No total, existem 23 projetos no Brasil que consideram a captura e queima do biogás recuperado, o que representa cerca de 50% dos projetos MDL do País. A maior parte dos projetos está situada na região Sudeste (15 ao todo), com 65% do total. Em segundo lugar esta a região Sul, com quatro projetos (18%); em terceiro a Nordeste com três projetos (16%) e, finalmente, a região Norte, com um único projeto (4%). Não existem projetos registrados no Centro-Oeste.

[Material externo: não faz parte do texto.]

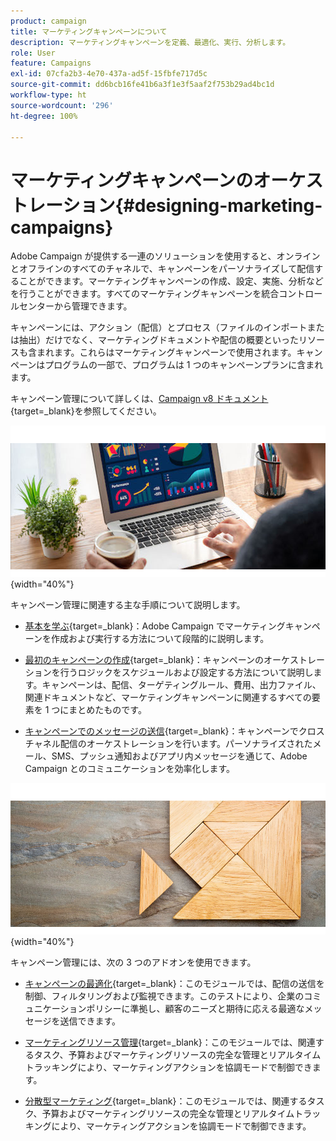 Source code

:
```yaml
---
product: campaign
title: マーケティングキャンペーンについて
description: マーケティングキャンペーンを定義、最適化、実行、分析します。
role: User
feature: Campaigns
exl-id: 07cfa2b3-4e70-437a-ad5f-15fbfe717d5c
source-git-commit: dd6bcb16fe41b6a3f1e3f5aaf2f753b29ad4bc1d
workflow-type: ht
source-wordcount: '296'
ht-degree: 100%

---
```


# マーケティングキャンペーンのオーケストレーション{#designing-marketing-campaigns}

Adobe Campaign が提供する一連のソリューションを使用すると、オンラインとオフラインのすべてのチャネルで、キャンペーンをパーソナライズして配信することができます。マーケティングキャンペーンの作成、設定、実施、分析などを行うことができます。すべてのマーケティングキャンペーンを統合コントロールセンターから管理できます。

キャンペーンには、アクション（配信）とプロセス（ファイルのインポートまたは抽出）だけでなく、マーケティングドキュメントや配信の概要といったリソースも含まれます。これらはマーケティングキャンペーンで使用されます。キャンペーンはプログラムの一部で、プログラムは 1 つのキャンペーンプランに含まれます。

キャンペーン管理について詳しくは、[Campaign v8 ドキュメント](https://experienceleague.adobe.com/docs/campaign/campaign-v8/campaigns/campaigns.html?lang=ja){target=_blank}を参照してください。

![](assets/do-not-localize/campaign.jpg){width="40%"}

キャンペーン管理に関連する主な手順について説明します。

* [基本を学ぶ](https://experienceleague.adobe.com/docs/campaign/automation/campaign-orchestration/set-up-campaigns.html?lang=ja){target=_blank}：Adobe Campaign でマーケティングキャンペーンを作成および実行する方法について段階的に説明します。

* [最初のキャンペーンの作成](https://experienceleague.adobe.com/docs/campaign/automation/campaign-orchestration/marketing-campaign-create.html?lang=ja){target=_blank}：キャンペーンのオーケストレーションを行うロジックをスケジュールおよび設定する方法について説明します。キャンペーンは、配信、ターゲティングルール、費用、出力ファイル、関連ドキュメントなど、マーケティングキャンペーンに関連するすべての要素を 1 つにまとめたものです。

* [キャンペーンでのメッセージの送信](https://experienceleague.adobe.com/docs/campaign/automation/campaign-orchestration/marketing-campaign-deliveries.html?lang=ja){target=_blank}：キャンペーンでクロスチャネル配信のオーケストレーションを行います。パーソナライズされたメール、SMS、プッシュ通知およびアプリ内メッセージを通じて、Adobe Campaign とのコミュニケーションを効率化します。

![](assets/do-not-localize/add-on.jpg){width="40%"}

キャンペーン管理には、次の 3 つのアドオンを使用できます。

* [キャンペーンの最適化](https://experienceleague.adobe.com/docs/campaign/automation/campaign-optimization/campaign-typologies.html?lang=ja){target=_blank}：このモジュールでは、配信の送信を制御、フィルタリングおよび監視できます。このテストにより、企業のコミュニケーションポリシーに準拠し、顧客のニーズと期待に応える最適なメッセージを送信できます。

* [マーケティングリソース管理](https://experienceleague.adobe.com/docs/campaign/automation/mrm/about-marketing-resource-management.html?lang=ja){target=_blank}：このモジュールでは、関連するタスク、予算およびマーケティングリソースの完全な管理とリアルタイムトラッキングにより、マーケティングアクションを協調モードで制御できます。

* [分散型マーケティング](https://experienceleague.adobe.com/docs/campaign/automation/distributed-marketing/about-distributed-marketing.html?lang=ja){target=_blank}：このモジュールでは、関連するタスク、予算およびマーケティングリソースの完全な管理とリアルタイムトラッキングにより、マーケティングアクションを協調モードで制御できます。

<!--

Adobe Campaign lets you define, optimize, execute and analyze communications and marketing campaigns. Adobe Campaign acts like a unified order and execution center for marketing strategies. For more on this, refer to [Access campaigns](../../distributed/using/accessing-campaigns.md) and [Create marketing campaigns](../../campaign/using/setting-up-marketing-campaigns.md).

In addition, the **Marketing Resource Management (MRM)** module lets you control marketing actions in a collaborative mode by providing complete management and real-time tracking of the tasks, budgets and marketing resources involved. The Marketing Resource Management lets you optimize and regulate the management of internal and external processes, resources and marketing campaigns, as well as third party relations (agencies, printers, etc.). For more on this, refer to [this section](../../mrm/using/about-marketing-resource-management.md).

>[!NOTE]
>
>For more on the Adobe Campaign core functionalities, refer t [this section](../../platform/using/about-adobe-campaign-classic.md) section.  
>Capabilities related to population targeting, message personalization and message delivery on the various channels are detailed in [this section](../../delivery/using/steps-about-delivery-creation-steps.md).

![](assets/do-not-localize/how-to-video.png) [Discover marketing campaigns keys concepts in video](#video)

## Core concepts {#core-concepts}

The following concepts need to be known in the context of Campaign:

* **Campaign**

  A campaign centralizes all the elements related to a marketing campaign: deliveries, targeting rules, costs, export files, related documents, etc. Each campaign is attached to a program.

  For more on this, refer to [Adding a campaign](../../campaign/using/setting-up-marketing-campaigns.md#adding-a-campaign).

* **Program**

  A program lets you define marketing actions for a calendar period: launch, canvassing, loyalty, etc. Each program contains campaigns linked to a calendar, which provides an overall view.

* **Plan**

  The marketing plan can contain multiple programs. It is linked to a calendar period, has an allocated budget and can also be linked up to documents and objectives.

  For more on this, refer to [Campaign calendar](../../campaign/using/accessing-marketing-campaigns.md#campaign-calendar).

* **Workflow**

  A campaign workflow contains the same activities as for all workflows but is specific to the campaign. It enables you to create and configure deliveries for all available channels.

  For more on this, refer to [this section](../../campaign/using/marketing-campaign-deliveries.md#building-the-main-target-in-a-workflow).

* **Objectives**

  Within the campaign, program or plan, you can state a list of objectives. These are quantified values to be reached. At the end of the campaign, program or plan, the MRM module lets you compare the objectives and results in dedicated reports.

* **Delivery outline**

  A delivery outline is a structured description of a delivery. Every delivery can refer to a delivery outline which contains, for example, the related offers, documents to be attached, or a link to stores. An offer can be referenced in the delivery according to the delivery outline selected.

  For more on this, refer to [this section](../../campaign/using/marketing-campaign-deliveries.md#associating-and-structuring-resources-linked-via-a-delivery-outline).

## Tutorial {#video}

This video presents the key concepts of marketing campaigns.

>[!VIDEO](https://video.tv.adobe.com/v/35131?quality=12)

Additional Campaign Classic how-to videos are available [here](https://experienceleague.adobe.com/docs/campaign-classic-learn/tutorials/overview.html?lang=ja).

--> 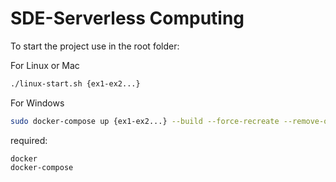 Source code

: 
# SDE-Serverless Computing

To start the project use in the root folder:

For Linux or Mac
```bash
./linux-start.sh {ex1-ex2...}
```
For Windows
```bash
sudo docker-compose up {ex1-ex2...} --build --force-recreate --remove-orphans
```

required:
```
docker
docker-compose
```

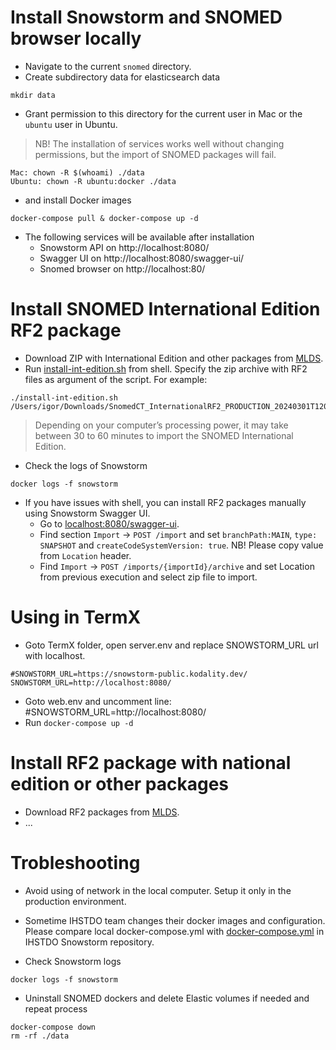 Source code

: # Install Snowstorm and SNOMED browser locally

- Navigate to the current `snomed` directory.
- Create subdirectory data for elasticsearch data
```
mkdir data
```

- Grant permission to this directory for the current user in Mac or the `ubuntu` user in Ubuntu. 

> NB! The installation of services works well without changing permissions, but the import of SNOMED packages will fail.

```
Mac: chown -R $(whoami) ./data
Ubuntu: chown -R ubuntu:docker ./data
```

- and install Docker images
```
docker-compose pull & docker-compose up -d
```

- The following services will be available after installation
  - Snowstorm API on http://localhost:8080/
  - Swagger UI on http://localhost:8080/swagger-ui/
  - Snomed browser on http://localhost:80/


# Install SNOMED International Edition RF2 package
- Download ZIP with International Edition and other packages from [MLDS](https://mlds.ihtsdotools.org).
- Run [install-int-edition.sh](install-int-edition.sh) from shell. Specify the zip archive with RF2 files as argument of the script. For example:

```
./install-int-edition.sh /Users/igor/Downloads/SnomedCT_InternationalRF2_PRODUCTION_20240301T120000Z.zip
```

> Depending on your computer’s processing power, it may take between 30 to 60 minutes to import the SNOMED International Edition.

- Check the logs of Snowstorm
```
docker logs -f snowstorm
```

- If you have issues with shell, you can install RF2 packages manually using Snowstorm Swagger UI.
  - Go to [localhost:8080/swagger-ui](http://localhost:8080/swagger-ui).
  - Find section `Import` -> `POST /import` and set `branchPath:MAIN`, `type: SNAPSHOT` and `createCodeSystemVersion: true`. NB! Please copy value from `Location` header.
  - Find `Import` -> `POST /imports/{importId}/archive` and set Location from previous execution and select zip file to import.

# Using in TermX
- Goto TermX folder, open server.env and replace SNOWSTORM_URL url with localhost.
```
#SNOWSTORM_URL=https://snowstorm-public.kodality.dev/
SNOWSTORM_URL=http://localhost:8080/
```
- Goto web.env and uncomment line: #SNOWSTORM_URL=http://localhost:8080/ 
- Run `docker-compose up -d`



# Install RF2 package with national edition or other packages
- Download RF2 packages from [MLDS](https://mlds.ihtsdotools.org).
- ...


# Trobleshooting
- Avoid using of network in the local computer. Setup it only in the production environment.

- Sometime IHSTDO team changes their docker images and configuration. Please compare local docker-compose.yml with [docker-compose.yml](https://github.com/IHTSDO/snowstorm/blob/master/docker-compose.yml) in IHSTDO Snowstorm repository.
- Check Snowstorm logs
```
docker logs -f snowstorm
```

- Uninstall SNOMED dockers and delete Elastic volumes if needed and repeat process
```
docker-compose down 
rm -rf ./data
```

De acordo ainda com o Atlas Brasileiro de Emissões de GEE e Potencial Energético na Destinação de Resíduos Sólidos, dos 46 projetos de MDL no setor de resíduos sólidos e aterros no Brasil, 23 incluem o aproveitamento energético do biogás, ou seja, 50% dos projetos. Destes, 22 incluem geração de eletricidade e somente um considerava a purificação do biogás para posteriormente injetá-lo em uma rede de gás natural. No total, a capacidade instalada para geração de eletricidade declarada desses projetos é de 254 MW. Três regiões contam com projetos reportados, caso da Sudeste, que é a com o maior número de projetos deste tipo, 16, representando 76% do total .
Em operação no Campus da Universidade Federal do Rio de Janeiro, na Ilha do Fundão, a Usina Verde é um dos projetos brasileiros que consegue produzir energia suficiente para abastecer 15 mil residências a partir de resíduos na produção de biogás. Além disso, a unidade transforma lixo em cinzas, aproveitadas em calçamento ou base asfáltica. Já em São Paulo, dois aterros – Bandeirantes e São João – são responsáveis por produzir biogás a partir do lixo, gerando energia suficiente para abastecer 35 mil domicílios na capital paulista.
Dejetos
A cama de frango é um resíduo da produção avícola – frangos de corte, matrizeiros, avozeiros e perus -, que contém característica nutricional para geração de biogás. Em 2009, foi iniciado um projeto de desenvolvimento tecnológico para atuar na otimização do processo de biodigestão anaeróbia e viabilizar a utilização de cama de frango em escala real. Um galpão de frangos de corte, por exemplo, pode gerar, cerca de 65.250 m3 de biogás que, se convertidos em energia elétrica, equivalem a 110,1 MW de energia.
A energia do biogás gerado pela cama de frango pode suprir as demandas energéticas da granja ao longo do ano. A proposta do projeto é transformar a criação animal em sistemas sustentáveis de produção, de forma energética e sob o aspecto ambiental.
A suinocultura também é uma atividade que poluí o meio ambiente, principalmente pelo manejo incorreto dos resíduos, provocando gases que interferem na atmosfera. Mas esses dejetos suínos podem ser convertidos em metano para a geração de energia térmica e elétrica. São utilizados nas granjas os biodigestores, que contribuem para transformar os gases a partir dos resíduos em biogás.
Estima-se que a população brasileira de suínos gere dejetos suficientes para se produzir cerca de 4 milhões de m3 por dia de biogás. Esse biogás seria capaz de gerar, aproximadamente, 2 milhões de kwh de energia elétrica por dia, o que representa 60 milhões de kwh por mês. Admitindo-se um consumo médio mensal de 170 kwh, a energia elétrica produzida a partir da suinocultura brasileira poderia atender mais de 350 mil residências.